-- Opening Marker --
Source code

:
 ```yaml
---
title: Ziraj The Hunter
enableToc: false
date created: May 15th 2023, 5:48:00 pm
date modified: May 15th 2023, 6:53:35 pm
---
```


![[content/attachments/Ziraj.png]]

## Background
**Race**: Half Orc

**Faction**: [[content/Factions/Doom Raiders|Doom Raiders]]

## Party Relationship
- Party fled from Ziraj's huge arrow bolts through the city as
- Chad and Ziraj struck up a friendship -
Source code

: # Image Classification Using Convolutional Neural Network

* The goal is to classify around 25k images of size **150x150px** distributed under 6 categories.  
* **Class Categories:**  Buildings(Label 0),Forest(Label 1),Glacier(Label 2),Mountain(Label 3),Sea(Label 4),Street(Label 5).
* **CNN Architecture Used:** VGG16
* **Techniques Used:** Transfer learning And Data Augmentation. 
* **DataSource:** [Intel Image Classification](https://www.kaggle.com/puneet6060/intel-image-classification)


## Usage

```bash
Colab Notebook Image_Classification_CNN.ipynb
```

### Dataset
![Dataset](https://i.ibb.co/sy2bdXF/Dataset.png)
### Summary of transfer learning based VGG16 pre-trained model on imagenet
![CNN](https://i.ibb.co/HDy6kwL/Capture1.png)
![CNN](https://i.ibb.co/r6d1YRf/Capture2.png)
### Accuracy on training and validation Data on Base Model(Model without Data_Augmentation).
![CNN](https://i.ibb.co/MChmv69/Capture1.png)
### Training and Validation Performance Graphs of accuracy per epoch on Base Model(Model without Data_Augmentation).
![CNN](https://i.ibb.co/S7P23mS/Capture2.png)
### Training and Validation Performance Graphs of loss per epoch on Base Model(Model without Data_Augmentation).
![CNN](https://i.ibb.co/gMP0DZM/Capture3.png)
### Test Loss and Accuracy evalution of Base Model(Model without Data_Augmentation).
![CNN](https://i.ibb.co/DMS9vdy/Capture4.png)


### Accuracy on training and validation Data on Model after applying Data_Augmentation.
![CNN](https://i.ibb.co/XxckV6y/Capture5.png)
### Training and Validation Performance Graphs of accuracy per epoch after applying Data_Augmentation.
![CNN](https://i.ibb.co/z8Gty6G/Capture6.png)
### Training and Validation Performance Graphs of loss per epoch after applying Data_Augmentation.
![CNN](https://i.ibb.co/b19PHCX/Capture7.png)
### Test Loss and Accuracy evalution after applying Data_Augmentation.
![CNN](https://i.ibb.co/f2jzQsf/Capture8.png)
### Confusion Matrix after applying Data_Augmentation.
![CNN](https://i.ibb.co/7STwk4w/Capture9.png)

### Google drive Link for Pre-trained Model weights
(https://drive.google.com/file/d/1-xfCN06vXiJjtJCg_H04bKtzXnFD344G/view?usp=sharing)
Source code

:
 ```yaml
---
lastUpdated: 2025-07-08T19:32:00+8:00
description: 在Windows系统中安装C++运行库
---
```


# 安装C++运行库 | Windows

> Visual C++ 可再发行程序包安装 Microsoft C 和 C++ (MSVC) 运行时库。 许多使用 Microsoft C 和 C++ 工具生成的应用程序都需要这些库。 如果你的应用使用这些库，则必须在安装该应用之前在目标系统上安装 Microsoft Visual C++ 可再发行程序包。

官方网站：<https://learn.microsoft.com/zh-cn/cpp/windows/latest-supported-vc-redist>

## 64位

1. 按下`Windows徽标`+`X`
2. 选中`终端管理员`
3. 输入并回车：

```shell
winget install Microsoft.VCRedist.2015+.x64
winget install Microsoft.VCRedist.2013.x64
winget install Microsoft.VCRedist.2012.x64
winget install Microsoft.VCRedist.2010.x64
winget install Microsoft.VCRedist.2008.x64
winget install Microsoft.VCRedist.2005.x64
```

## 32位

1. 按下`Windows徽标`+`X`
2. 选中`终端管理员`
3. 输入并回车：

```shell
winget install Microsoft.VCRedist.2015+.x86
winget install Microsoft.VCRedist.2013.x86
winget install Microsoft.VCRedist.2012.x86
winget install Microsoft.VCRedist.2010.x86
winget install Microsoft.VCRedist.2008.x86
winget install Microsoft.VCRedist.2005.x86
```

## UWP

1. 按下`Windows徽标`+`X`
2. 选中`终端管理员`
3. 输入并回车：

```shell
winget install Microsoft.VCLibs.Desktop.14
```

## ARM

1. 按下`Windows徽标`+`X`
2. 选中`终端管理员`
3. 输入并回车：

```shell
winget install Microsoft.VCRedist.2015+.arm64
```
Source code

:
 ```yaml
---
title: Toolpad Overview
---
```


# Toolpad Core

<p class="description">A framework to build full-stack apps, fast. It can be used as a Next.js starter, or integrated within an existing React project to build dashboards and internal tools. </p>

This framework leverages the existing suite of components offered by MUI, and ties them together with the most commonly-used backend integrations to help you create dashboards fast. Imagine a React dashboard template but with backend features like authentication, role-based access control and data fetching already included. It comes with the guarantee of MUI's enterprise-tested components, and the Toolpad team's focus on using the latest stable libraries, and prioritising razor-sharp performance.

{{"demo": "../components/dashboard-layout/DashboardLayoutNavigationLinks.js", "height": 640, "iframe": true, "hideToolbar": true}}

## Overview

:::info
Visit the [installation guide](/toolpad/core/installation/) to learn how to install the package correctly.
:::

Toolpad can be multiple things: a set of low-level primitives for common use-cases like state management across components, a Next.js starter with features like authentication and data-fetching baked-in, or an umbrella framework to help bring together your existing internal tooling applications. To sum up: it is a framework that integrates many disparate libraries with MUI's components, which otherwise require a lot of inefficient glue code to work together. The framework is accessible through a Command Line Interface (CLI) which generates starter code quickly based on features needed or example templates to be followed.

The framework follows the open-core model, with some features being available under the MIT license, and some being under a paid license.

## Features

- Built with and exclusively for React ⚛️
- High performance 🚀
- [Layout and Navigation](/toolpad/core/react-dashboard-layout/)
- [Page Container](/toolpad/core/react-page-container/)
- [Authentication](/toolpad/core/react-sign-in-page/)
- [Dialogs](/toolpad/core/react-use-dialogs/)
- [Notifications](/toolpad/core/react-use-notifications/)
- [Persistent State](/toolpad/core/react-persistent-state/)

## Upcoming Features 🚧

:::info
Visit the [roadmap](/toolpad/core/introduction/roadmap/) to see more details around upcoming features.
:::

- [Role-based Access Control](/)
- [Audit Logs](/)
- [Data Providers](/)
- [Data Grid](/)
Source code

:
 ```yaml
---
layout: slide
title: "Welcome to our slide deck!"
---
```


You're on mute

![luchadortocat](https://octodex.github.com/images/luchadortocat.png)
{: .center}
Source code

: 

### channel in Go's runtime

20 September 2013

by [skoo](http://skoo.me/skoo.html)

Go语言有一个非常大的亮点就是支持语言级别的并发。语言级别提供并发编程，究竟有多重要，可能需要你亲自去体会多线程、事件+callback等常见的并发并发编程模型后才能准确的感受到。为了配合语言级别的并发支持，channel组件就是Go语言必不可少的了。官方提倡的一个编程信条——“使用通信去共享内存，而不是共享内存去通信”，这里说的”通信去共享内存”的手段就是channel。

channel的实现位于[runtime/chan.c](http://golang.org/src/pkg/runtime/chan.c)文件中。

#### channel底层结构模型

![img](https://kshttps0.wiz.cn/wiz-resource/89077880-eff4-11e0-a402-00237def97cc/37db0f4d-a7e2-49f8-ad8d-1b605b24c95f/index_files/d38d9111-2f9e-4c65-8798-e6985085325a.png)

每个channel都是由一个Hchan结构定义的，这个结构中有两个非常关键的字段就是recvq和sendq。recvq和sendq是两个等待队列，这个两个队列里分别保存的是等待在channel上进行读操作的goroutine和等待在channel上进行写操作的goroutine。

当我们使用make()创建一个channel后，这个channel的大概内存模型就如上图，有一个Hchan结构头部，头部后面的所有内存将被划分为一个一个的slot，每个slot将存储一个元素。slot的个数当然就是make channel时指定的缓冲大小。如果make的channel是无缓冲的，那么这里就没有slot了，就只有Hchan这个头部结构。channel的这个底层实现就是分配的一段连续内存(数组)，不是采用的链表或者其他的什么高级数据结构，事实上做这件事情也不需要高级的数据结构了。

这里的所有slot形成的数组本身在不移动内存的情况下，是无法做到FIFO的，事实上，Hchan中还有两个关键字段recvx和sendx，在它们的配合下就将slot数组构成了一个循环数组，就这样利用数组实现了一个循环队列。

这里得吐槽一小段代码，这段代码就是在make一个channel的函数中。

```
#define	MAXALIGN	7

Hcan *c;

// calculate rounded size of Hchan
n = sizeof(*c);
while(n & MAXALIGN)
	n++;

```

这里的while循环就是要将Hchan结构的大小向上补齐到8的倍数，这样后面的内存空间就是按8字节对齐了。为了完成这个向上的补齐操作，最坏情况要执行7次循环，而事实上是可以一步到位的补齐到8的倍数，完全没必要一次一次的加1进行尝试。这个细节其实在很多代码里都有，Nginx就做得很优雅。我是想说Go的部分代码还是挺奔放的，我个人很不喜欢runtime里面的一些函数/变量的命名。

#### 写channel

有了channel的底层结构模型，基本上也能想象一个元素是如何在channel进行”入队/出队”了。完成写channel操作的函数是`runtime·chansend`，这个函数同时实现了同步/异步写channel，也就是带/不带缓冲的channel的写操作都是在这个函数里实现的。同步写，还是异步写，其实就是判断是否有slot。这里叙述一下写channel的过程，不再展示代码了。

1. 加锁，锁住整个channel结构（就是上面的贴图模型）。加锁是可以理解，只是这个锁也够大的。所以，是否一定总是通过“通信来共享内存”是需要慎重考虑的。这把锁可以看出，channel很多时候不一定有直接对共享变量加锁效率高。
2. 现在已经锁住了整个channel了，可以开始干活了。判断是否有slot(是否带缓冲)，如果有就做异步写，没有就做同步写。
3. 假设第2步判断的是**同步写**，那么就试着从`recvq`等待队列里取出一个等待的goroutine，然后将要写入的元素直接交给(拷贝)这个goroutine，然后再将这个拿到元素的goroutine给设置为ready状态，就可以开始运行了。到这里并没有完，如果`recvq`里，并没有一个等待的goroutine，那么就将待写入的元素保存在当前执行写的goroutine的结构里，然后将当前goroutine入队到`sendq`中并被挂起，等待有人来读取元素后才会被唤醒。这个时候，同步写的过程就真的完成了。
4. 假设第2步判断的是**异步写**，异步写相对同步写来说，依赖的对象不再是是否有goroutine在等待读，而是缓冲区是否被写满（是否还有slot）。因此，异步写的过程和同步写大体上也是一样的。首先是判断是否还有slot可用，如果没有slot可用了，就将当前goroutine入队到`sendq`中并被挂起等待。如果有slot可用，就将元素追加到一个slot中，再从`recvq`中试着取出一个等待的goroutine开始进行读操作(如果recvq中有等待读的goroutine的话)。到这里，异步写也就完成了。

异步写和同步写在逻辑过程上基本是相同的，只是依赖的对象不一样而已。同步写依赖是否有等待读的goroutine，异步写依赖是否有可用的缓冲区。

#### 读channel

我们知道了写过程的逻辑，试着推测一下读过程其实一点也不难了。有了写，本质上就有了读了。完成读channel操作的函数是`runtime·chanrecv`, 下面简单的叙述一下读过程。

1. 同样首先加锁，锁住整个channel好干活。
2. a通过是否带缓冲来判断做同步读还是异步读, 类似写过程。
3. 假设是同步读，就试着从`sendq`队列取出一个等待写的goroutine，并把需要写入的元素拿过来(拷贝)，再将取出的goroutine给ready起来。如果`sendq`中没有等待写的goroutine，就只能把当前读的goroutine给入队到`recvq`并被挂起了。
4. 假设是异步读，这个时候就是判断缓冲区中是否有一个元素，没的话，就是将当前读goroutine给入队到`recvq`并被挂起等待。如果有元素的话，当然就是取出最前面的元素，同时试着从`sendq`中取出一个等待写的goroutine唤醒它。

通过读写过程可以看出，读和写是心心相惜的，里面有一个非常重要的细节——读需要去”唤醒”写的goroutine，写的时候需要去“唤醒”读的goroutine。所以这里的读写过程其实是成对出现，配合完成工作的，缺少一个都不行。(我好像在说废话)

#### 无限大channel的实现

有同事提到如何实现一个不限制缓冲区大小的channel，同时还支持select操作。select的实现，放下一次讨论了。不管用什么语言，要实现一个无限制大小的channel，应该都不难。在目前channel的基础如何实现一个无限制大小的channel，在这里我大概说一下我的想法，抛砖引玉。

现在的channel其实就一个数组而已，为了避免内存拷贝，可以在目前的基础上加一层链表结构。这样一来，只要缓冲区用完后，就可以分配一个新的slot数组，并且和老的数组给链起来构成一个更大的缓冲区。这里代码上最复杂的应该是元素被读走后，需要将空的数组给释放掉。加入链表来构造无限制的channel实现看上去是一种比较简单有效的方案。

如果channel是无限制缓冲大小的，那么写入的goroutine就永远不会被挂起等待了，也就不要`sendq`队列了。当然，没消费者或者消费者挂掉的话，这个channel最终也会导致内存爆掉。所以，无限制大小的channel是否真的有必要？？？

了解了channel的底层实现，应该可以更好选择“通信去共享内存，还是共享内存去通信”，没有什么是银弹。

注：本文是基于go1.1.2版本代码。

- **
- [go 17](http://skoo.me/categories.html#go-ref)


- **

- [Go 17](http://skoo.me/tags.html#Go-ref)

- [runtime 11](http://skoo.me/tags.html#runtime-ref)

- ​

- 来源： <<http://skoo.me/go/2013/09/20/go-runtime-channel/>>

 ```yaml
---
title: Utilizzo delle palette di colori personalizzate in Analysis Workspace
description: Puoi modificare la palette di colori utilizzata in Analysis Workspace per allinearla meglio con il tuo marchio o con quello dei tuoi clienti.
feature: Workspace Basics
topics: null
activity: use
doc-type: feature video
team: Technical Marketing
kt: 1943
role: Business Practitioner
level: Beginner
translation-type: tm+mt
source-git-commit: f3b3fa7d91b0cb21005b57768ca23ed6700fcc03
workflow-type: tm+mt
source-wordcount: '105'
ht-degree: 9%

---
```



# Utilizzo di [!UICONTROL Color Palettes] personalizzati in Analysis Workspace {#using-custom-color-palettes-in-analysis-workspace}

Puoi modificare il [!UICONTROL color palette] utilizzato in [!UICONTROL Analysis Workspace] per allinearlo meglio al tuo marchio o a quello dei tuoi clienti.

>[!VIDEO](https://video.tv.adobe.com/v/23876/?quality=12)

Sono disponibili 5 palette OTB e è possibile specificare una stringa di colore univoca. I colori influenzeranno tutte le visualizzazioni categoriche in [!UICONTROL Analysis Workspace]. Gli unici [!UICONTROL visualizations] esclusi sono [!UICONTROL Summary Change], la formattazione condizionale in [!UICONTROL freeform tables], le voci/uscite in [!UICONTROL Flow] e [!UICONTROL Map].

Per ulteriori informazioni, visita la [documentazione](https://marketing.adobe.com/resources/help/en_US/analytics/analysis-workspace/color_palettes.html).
-- Closing Marker --
▶ Task brief: When a line of the records includes "under", that line belongs in the answer.

▶ Answer for this exercise:
* The goal is to classify around 25k images of size **150x150px** distributed under 6 categories.  
The framework follows the open-core model, with some features being available under the MIT license, and some being under a paid license.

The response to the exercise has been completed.